The book of Proverbs also tells us that we should train up a child in the way they should go and even when they are old they will not depart from it (22:6). Part of that wisdom involves teaching them to work, at whatever they’re doing, as though they are working for the Lord rather than for people (Colossians 3:23).

Teaching service

When we invite children to partner with us in the work we do around the house, we are not only arming them with life skills but we’re also cultivating a servant heart in them. We are helping them to understand, from a young age, what it means to serve others. God in the flesh, Jesus, took on the role of a servant, he fed thousands of people, he healed the sick, he washed his disciples’ feet, he died on a cross in our place. Jesus also said that after loving God the second greatest commandment was to love our neighbour as ourselves and loving others is often demonstrated through service. Countless times in the New Testament we are told by the Apostles that believers should serve one another - this is part of what it means to be a Christian, we are to reflect Christ in this way.

Making it fun

We can start to teach our children how to help about the house from a young age, setting age-appropriate tasks for them and creating fun ways of fulfilling those tasks. One suggestion is to play a game of snap with the socks from the laundry bin that need to be sorted. Alternatively, you could set timed clutter challenges, do a scavenger hunt for items to be returned to bedrooms, create a personalised cleaning caddy for each child or play their favourite tunes while tidying/cleaning together.

Have some fun, make it the positive thing it was intended to be and build it in to the quality time you spend together. You may want to create a reward chart for the chores to be done, including a bonus if all of the tasks are completed within a set time. Our oldest child is now in Secondary School and the amount of pocket money required has somewhat increased, so we now pay her for certain chores that require more effort.

Realistic expectations

Remember to praise your children when they do well with helping you in the house, and exercise patience when it takes them a while to get the hang of the task you’ve asked them to do.

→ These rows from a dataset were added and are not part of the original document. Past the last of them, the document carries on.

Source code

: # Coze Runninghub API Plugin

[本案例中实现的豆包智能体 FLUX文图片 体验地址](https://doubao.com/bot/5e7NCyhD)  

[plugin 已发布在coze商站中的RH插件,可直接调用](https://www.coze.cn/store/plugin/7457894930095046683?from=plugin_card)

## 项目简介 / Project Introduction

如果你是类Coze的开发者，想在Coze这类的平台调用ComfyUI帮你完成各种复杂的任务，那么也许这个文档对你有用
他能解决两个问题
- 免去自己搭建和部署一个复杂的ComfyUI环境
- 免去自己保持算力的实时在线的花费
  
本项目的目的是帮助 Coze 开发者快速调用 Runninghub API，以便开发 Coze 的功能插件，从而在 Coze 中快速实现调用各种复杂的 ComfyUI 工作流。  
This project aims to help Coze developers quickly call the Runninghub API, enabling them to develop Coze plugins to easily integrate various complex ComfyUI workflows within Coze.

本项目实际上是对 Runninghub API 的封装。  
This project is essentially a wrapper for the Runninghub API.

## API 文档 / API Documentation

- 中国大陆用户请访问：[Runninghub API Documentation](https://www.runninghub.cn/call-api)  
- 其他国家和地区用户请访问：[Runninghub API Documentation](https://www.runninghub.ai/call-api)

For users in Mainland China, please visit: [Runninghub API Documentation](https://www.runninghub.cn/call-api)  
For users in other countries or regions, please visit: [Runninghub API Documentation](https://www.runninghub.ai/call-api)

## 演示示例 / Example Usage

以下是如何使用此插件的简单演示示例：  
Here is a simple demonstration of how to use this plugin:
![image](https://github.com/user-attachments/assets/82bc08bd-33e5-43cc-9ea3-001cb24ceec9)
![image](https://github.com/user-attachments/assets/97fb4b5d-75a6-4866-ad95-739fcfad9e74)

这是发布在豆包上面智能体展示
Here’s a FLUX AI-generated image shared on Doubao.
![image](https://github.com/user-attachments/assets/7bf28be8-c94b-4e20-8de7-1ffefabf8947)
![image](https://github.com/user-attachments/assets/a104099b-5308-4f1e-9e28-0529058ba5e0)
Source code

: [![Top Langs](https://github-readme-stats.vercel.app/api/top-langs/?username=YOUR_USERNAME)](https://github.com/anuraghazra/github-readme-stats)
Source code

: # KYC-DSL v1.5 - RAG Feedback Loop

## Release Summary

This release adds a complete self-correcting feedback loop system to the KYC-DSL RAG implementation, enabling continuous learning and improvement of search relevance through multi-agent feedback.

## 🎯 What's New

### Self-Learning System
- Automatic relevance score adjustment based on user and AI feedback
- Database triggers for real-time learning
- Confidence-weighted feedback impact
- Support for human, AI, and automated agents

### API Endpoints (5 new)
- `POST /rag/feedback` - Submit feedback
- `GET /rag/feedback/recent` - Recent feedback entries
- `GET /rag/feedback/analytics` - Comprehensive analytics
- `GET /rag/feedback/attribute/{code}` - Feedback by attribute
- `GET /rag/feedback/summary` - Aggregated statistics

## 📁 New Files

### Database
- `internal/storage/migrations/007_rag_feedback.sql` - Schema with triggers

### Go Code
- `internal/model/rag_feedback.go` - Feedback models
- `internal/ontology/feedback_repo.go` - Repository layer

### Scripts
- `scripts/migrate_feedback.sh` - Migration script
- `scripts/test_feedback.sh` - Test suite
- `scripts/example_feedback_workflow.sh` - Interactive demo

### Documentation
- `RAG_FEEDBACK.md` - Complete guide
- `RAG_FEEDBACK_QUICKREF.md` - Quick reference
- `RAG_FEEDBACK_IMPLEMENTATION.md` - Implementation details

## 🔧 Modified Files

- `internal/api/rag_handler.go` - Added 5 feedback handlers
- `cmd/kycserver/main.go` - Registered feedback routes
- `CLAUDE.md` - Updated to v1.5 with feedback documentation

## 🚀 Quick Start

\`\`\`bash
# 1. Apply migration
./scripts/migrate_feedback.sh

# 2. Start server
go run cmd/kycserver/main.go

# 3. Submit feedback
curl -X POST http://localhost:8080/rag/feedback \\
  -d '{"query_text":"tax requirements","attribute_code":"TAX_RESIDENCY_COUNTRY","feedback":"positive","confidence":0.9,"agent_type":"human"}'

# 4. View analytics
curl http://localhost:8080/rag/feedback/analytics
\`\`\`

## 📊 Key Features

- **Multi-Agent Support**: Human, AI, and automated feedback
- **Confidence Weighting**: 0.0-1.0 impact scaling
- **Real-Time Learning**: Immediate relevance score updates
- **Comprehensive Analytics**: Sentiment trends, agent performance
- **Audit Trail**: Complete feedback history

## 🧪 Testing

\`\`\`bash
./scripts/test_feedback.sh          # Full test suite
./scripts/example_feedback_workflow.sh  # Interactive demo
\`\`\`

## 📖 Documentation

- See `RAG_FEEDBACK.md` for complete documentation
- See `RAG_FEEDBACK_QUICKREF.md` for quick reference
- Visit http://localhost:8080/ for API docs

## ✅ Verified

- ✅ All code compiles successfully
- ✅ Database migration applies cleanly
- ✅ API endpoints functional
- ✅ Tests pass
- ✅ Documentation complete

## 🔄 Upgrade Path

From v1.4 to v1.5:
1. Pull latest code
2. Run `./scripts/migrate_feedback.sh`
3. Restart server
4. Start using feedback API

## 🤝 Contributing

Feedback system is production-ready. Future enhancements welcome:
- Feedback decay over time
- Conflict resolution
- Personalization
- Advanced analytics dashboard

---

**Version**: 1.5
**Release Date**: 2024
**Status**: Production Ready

As a self-confessed perfectionist it took me a while to relinquish some of the ironing duties to my 12-year-old daughter. Despite her desire to help and earn some extra pocket money I worried that the job wouldn’t be done to my standards. I knew I had to get over my unrealistic expectations and so I started her off with the small, basic items and from there she has graduated to shirts and trousers. It still may not be the way I would do it but the pile of ironing is shared, she is improving with each job and she knows that her contribution is valued which in turn is good for her self-esteem.

 It does us all good to remember that work, whatever it may be, can be an act of worship to God and so in teaching our children to work we present them with another means of praising and glorifying our God.